WORK INSTRUCTIONS: Search the entries for the word "chapter" and report each line that has it.

EXERCISE INPUT:
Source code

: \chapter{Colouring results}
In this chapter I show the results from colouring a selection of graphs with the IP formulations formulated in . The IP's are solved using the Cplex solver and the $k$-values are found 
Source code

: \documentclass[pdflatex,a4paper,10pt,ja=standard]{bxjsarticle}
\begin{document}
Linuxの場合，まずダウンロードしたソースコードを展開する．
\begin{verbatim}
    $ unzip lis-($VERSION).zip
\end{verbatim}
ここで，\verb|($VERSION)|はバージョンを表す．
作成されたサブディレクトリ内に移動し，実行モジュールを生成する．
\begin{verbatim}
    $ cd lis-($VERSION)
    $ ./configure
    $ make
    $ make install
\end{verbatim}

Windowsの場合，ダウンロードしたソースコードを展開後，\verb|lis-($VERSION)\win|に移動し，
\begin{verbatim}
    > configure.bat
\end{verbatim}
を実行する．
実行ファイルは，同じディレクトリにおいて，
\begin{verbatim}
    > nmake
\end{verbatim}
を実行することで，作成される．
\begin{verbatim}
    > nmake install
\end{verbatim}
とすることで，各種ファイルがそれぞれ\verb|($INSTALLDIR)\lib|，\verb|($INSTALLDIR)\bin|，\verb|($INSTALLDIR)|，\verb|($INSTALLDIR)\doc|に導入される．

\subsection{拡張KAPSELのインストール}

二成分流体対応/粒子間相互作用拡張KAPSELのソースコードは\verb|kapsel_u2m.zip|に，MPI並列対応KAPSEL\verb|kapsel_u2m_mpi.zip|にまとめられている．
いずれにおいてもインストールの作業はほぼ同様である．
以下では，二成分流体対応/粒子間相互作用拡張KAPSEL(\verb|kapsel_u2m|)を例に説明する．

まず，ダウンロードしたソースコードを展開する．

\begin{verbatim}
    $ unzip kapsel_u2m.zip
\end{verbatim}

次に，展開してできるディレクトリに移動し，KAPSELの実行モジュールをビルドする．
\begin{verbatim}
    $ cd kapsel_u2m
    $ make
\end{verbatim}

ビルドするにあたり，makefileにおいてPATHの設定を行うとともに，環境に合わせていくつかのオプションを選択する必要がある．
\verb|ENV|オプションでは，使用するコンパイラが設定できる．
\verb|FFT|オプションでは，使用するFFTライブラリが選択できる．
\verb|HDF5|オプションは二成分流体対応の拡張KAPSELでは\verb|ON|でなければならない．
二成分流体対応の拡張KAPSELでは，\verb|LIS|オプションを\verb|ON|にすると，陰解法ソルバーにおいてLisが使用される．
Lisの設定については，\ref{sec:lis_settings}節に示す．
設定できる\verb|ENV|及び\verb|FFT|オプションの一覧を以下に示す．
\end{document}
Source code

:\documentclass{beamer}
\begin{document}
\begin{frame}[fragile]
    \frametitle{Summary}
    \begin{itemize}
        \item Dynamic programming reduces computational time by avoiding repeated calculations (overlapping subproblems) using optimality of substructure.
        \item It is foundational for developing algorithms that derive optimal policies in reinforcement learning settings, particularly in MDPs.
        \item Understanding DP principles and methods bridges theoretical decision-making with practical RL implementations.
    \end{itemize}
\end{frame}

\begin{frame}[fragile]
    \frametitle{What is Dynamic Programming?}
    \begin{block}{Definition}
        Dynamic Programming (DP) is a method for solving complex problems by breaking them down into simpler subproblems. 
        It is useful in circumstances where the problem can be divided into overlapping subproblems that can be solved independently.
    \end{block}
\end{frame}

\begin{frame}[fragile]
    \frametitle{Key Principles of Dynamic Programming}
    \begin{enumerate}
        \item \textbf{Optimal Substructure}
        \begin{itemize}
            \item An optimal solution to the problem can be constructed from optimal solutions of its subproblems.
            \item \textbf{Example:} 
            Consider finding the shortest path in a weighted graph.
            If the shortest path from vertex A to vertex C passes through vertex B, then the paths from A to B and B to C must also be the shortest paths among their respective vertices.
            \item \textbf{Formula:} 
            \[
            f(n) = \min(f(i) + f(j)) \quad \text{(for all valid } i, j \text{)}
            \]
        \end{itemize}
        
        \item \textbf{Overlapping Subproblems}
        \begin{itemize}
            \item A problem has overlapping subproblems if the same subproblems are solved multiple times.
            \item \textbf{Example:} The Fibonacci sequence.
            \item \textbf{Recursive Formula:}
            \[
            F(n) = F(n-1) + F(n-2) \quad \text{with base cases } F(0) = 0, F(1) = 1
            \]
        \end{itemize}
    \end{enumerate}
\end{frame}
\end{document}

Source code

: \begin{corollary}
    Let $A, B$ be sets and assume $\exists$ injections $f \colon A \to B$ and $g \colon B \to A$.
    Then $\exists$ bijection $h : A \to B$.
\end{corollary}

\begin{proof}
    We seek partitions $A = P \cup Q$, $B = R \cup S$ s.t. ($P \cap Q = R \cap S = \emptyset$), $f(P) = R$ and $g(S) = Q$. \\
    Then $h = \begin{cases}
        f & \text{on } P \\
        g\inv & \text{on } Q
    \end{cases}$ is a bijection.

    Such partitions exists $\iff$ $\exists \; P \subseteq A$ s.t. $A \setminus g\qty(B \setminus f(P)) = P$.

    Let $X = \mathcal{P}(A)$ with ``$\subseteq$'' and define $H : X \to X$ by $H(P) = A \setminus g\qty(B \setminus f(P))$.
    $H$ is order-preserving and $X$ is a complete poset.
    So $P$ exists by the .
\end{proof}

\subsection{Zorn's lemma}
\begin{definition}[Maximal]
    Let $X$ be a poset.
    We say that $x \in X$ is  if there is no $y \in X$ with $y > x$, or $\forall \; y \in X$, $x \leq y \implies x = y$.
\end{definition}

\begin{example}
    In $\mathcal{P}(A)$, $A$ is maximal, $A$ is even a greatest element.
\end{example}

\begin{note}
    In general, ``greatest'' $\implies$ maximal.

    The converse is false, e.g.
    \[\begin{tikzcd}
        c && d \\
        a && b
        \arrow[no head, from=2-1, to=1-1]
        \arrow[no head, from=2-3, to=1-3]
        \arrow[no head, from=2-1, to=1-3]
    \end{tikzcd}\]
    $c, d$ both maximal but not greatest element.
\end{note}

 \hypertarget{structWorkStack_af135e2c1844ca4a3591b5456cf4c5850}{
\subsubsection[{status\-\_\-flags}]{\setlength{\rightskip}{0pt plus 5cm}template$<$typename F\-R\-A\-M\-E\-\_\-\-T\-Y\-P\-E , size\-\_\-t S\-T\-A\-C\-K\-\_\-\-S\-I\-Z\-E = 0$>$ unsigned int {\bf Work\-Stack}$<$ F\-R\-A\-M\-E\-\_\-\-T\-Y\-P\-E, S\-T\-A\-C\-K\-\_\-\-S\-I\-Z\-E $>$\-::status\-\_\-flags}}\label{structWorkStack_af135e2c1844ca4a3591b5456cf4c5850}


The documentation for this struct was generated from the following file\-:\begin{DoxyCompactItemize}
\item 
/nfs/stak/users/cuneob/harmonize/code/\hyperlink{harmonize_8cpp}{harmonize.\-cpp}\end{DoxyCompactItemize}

EXERCISE ANSWER:
: \chapter{Colouring results}
In this chapter I show the results from colouring a selection of graphs with the IP formulations formulated in . The IP's are solved using the Cplex solver and the $k$-values are found 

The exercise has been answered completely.